Despite living within the capital, residents can face the £12.50 daily charge by simply driving to their local supermarket. The cause? Their pre-2015 registered diesel or pre-2006 registered petrol car doesn’t meet the strict Euro 4 and Euro 6 emissions standards enforced throughout the city.
Two months after ULEZ’s recent expansion in October 2021 – now covering 18 times the original size up to but not including the North and South Circular roads – vehicle finance company Carvine conducted a survey to find out what Londoner’s really think about the scheme.
When we zoom in on the facts, an estimated £130m was spent to install the additional network of 750 number recognition cameras, in addition to the 650 already in place. All to detect non-compliant vehicles driving through the zone that have failed to pay the levy.

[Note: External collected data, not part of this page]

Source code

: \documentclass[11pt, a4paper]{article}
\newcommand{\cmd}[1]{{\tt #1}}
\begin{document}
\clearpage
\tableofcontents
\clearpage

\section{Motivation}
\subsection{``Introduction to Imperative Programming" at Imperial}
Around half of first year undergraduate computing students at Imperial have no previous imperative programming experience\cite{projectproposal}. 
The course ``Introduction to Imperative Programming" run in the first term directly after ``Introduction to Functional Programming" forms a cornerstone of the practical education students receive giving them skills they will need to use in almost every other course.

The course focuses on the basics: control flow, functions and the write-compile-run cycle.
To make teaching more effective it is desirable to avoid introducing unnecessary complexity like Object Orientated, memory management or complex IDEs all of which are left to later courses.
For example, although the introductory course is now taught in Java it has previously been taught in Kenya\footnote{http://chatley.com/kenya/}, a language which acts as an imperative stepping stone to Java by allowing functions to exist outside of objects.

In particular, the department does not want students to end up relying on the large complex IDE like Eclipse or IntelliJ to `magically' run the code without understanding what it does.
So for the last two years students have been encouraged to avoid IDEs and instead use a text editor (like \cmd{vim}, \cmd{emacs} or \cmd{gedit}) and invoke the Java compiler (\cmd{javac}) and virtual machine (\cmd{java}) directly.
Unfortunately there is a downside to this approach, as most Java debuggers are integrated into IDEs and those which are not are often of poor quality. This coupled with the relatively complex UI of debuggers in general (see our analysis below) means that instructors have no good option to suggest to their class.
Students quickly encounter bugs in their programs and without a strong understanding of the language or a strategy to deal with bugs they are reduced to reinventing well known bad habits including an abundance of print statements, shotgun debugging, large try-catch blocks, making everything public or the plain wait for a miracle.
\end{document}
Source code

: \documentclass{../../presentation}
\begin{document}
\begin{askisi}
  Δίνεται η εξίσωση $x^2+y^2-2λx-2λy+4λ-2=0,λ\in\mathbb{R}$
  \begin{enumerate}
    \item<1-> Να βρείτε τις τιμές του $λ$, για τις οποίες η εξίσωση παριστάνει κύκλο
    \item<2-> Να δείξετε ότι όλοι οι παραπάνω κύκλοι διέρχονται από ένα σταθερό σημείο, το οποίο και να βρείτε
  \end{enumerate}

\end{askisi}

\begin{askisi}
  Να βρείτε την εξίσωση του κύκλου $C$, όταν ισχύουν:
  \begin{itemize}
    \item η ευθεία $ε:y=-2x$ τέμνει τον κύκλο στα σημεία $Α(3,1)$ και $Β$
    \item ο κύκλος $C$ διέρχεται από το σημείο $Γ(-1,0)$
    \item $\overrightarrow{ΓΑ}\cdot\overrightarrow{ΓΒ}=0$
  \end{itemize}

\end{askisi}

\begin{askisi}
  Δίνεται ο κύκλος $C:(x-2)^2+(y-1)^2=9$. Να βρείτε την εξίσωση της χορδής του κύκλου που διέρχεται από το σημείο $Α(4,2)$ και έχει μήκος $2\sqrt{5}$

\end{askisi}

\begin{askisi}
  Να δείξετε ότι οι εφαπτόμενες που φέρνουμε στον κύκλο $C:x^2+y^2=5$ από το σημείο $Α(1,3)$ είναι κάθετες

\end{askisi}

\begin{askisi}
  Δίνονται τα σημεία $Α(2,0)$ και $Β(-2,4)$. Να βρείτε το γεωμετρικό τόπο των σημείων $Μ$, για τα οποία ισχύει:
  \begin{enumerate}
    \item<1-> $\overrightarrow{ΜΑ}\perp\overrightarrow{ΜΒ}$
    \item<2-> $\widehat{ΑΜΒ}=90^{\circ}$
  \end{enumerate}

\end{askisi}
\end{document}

Despite numerous incentives, such as the now defunct Scrappage Scheme and the Plug-in Grant, lower-income households are still struggling to afford the same vehicles that are exempt from the emissions penalty. As a result, many poorer drivers are being priced off the road.
Then you have to question where the money made from both the Congestion Charge and ULEZ is being spent.
Within ULEZ’s first year of operation, City Hall raked in an extra £107m. Combining both C-Charge and ULEZ, the Greater London Assembly’s 2019-2020 financial year records a staggering £267m net profit.
According to the Ministry of Housing, Communities & Local Government’s data, this figure was just £160m the year before the scheme launched.
Transport for London (TfL) claim that zero profit is made from either of the schemes. Instead, all the money is reinvested in improving the capital’s transport network, including buses, cycleways and the Tube. But, prior to ULEZ, all of the “improvement funds” came directly from the taxation of fares.
Alex Thomas, a marketing executive for Carvine remarked, “ULEZ is undeniably improving air quality across the capital. But when you think about how TfL is targeting motorists going about their daily lives who don’t typically have the luxury of affording an up-to-date, emission friendly car, you have to start asking questions.”
In London, the average second-hand vehicle costs £9,376. While that may be a drop in the ocean for some, poorer drivers may have to surrender their car for good as a result.